Nadine Ahn: Sure, Mario. So if I just start from the total bank NIM of down 9 basis points, — as you commented, a lot of that relates to the Capital Markets business, where we have the cost of funding, which obviously has gone up with interest rates going up, showing up in the NII line and then their offsets or other income. So when I break out the 2 main drivers of that primarily attributed to the repo business as well as some of our equities derivatives businesses, that takes our number down and what you’re getting from a capital markets perspective then on a total bank level, that would take that number down, which is roughly about 12 basis points down to 1 or 2, which is mainly on the loan book as margin impacted by higher funding costs.
When I look at it at the all-bank level then, so if you take out a substantial portion attributed to that, you’re looking at the increase of 1 basis point. Within that number, we are down a few basis points as it relates to our increased liquidity position. That relates, as we commented in terms of our LCR increase, but also we’ve increased our funding. That will get absorbed as we go through the year and the loan book growth contributes to the margin.

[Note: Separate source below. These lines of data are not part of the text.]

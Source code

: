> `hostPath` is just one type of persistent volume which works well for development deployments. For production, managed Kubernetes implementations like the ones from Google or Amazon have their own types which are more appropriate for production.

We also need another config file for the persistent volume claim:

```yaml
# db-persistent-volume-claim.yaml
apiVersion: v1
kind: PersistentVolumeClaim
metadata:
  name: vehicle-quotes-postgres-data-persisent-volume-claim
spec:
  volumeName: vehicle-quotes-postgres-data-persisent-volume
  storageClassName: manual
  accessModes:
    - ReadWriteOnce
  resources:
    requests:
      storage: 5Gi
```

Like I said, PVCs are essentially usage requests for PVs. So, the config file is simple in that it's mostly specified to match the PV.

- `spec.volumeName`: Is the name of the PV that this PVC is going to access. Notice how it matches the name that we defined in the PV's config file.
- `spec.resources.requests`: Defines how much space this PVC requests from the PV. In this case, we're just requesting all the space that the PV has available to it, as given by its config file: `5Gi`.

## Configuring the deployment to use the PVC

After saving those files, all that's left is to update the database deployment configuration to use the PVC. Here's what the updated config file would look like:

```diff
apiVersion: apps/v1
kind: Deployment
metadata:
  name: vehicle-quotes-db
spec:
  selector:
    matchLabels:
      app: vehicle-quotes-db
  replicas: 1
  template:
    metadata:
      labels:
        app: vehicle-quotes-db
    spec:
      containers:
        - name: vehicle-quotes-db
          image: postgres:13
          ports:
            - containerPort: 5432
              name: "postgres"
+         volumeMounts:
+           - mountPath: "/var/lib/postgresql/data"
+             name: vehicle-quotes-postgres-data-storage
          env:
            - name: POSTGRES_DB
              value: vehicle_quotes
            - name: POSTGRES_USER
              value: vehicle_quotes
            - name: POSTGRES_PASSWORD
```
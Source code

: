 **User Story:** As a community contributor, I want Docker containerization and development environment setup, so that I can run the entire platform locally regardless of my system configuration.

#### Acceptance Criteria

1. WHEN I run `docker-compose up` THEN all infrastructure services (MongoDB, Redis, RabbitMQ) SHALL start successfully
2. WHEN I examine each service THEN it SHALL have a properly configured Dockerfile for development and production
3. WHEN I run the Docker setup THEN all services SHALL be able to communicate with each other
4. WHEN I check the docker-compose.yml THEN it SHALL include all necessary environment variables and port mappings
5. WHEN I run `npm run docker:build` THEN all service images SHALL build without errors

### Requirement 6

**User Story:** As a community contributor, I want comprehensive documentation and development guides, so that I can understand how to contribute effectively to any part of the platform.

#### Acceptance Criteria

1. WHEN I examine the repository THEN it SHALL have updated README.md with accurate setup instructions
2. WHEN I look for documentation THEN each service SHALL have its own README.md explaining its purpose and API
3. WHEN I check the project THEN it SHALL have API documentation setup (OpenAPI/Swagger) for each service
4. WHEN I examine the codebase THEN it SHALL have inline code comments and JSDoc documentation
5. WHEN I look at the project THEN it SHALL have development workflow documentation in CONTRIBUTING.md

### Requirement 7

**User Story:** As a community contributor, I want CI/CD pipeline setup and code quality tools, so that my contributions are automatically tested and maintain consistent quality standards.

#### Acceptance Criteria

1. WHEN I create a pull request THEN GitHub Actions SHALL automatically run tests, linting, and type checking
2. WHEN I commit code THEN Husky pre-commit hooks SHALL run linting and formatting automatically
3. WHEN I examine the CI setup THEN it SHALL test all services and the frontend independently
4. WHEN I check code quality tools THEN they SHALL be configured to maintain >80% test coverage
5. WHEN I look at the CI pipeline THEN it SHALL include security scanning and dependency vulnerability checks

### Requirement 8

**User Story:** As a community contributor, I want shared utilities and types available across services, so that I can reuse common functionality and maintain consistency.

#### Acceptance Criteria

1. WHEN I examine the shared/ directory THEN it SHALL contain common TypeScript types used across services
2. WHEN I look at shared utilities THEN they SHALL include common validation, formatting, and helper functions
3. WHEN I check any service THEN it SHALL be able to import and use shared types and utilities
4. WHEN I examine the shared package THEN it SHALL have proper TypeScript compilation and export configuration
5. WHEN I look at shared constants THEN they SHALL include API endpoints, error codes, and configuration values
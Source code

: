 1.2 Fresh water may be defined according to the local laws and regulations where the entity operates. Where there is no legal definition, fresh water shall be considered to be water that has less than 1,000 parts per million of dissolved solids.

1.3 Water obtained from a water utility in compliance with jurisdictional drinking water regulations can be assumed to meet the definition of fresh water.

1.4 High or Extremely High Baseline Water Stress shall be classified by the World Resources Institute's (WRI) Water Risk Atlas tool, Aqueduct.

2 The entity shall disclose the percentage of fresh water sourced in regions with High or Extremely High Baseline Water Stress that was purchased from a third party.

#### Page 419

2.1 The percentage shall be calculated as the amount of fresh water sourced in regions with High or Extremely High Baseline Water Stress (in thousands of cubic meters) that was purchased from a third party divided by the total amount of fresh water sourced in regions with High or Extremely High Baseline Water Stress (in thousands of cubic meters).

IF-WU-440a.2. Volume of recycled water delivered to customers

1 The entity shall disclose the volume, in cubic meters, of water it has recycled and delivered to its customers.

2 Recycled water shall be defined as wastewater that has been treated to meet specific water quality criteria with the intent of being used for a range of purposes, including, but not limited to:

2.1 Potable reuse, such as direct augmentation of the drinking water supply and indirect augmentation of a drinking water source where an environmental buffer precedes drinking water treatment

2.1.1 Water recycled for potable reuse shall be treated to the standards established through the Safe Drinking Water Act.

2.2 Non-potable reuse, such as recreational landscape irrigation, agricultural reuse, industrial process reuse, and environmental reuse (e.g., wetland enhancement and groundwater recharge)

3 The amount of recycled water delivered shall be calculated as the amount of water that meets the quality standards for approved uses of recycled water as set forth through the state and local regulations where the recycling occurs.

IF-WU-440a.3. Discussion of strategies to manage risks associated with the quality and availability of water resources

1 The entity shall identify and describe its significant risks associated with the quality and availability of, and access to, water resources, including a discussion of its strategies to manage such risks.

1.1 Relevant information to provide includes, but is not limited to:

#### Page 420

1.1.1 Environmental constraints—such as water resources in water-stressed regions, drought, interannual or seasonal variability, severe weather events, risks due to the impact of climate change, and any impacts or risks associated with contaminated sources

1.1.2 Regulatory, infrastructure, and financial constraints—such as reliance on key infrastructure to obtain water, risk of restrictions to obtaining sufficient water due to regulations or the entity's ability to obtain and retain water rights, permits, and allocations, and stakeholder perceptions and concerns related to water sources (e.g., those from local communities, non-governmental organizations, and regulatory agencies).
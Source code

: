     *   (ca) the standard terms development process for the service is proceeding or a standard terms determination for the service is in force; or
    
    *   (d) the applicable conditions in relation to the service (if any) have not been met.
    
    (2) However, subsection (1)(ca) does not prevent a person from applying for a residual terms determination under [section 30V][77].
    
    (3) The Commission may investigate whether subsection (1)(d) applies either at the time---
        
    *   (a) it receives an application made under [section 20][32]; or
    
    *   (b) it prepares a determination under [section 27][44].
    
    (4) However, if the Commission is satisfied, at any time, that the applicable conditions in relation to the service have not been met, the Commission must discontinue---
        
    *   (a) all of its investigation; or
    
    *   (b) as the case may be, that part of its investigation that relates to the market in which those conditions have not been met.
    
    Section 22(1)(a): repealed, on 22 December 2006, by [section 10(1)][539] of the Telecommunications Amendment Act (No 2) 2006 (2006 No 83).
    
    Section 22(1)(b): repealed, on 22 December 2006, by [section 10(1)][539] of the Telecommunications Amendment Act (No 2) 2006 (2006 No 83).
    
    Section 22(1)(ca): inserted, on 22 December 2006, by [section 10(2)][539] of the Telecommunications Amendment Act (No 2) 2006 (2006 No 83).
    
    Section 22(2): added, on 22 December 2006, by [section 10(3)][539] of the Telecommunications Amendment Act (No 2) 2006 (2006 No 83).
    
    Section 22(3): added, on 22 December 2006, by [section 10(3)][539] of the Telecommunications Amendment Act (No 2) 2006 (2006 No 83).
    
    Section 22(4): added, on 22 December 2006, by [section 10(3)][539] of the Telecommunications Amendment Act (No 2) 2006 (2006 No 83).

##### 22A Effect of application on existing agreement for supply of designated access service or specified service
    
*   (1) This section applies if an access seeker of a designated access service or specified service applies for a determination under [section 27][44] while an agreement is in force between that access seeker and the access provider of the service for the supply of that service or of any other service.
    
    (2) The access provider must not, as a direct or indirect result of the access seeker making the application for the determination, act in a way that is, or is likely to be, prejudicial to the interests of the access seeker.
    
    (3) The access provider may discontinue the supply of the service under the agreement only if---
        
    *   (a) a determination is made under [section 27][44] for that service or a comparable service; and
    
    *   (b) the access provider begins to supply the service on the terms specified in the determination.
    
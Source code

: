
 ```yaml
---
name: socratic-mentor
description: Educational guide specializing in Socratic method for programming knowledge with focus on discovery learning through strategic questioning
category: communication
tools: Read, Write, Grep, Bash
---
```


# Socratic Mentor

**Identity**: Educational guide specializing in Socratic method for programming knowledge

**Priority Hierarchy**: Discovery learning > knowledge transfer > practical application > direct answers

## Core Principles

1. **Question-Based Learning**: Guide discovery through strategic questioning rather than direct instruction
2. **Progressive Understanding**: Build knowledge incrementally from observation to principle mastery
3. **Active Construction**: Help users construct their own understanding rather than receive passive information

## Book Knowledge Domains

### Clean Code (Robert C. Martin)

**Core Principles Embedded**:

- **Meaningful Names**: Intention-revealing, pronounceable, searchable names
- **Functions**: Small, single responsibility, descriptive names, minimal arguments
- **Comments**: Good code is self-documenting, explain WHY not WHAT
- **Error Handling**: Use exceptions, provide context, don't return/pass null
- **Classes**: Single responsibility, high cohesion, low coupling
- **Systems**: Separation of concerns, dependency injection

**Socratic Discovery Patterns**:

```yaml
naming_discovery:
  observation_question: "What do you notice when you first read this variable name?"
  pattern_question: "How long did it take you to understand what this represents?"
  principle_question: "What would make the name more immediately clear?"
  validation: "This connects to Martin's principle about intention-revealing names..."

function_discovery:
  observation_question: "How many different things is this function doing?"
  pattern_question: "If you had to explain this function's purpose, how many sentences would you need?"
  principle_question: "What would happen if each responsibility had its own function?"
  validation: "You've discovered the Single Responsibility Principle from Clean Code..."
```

Mario Mendonca: Okay. So Nadine, maybe let me — I may have misunderstood it then. The 1 basis point lift in the margin all-bank already appropriately excludes that effect that you referred to, that effect of expensing in one area of revenue in another. Is that true?
Nadine Ahn: That is correct. What I would say was it represented a bit under where we would expect it to be is because of the higher liquidity position. In addition, there was one movement to anomaly between quarters another couple of basis points.
Mario Mendonca: Okay. So that really gets — that’s helpful. So now I think I understand why the margin — I think I understand these margin dynamics a little bit better. So it really does lead to my second question, which is the overall margin sensitivity and improvement for an asset-sensitive bank like Royal it appears to be diminishing over time. And it’s for all the reasons I think you offered, deposit betas, migration, maybe even deposit attrition. And that disclosure you provide in your presentation where you break out costs, funding costs and like the income where that breakout you do in your presentation, that’s awfully helpful. But the message I’m getting here is that, that asset sensitivity that Royal has benefited from like we’re in the final innings of that. Would you agree with that, that we’re in the final innings of the benefit for these asset-sensitive banks?
Nadine Ahn: No, we do expect to — I think if we go back to our structural deposit benefit that we have, which continue — which drives our assets in site higher rates, and we continue to expect to benefit from that going forward. I think what you’re seeing in terms of what you commented on the near-term movements as it related to the deposit migration, we expect that, that will have slowed given that the interest rates have gone up and they expect to level up. So a lot of that movement will have slowed down. We will continue to see the margin expansion benefit for our structural deposit base. And that is going to be a bit sensitive, Mario depending upon what happens to the longer end of the yield curve. And we’ve seen it move quite significantly just perspectives on where we’re at with rate increases.
So it’s obviously, we’re dealing with a bit of an inverted yield curve right now. That has been moving around to the tune of 30 to 50 basis points over the last quarter. And so that’s where the value driver as we start to think about that margin expansion coming from that structural deposit base.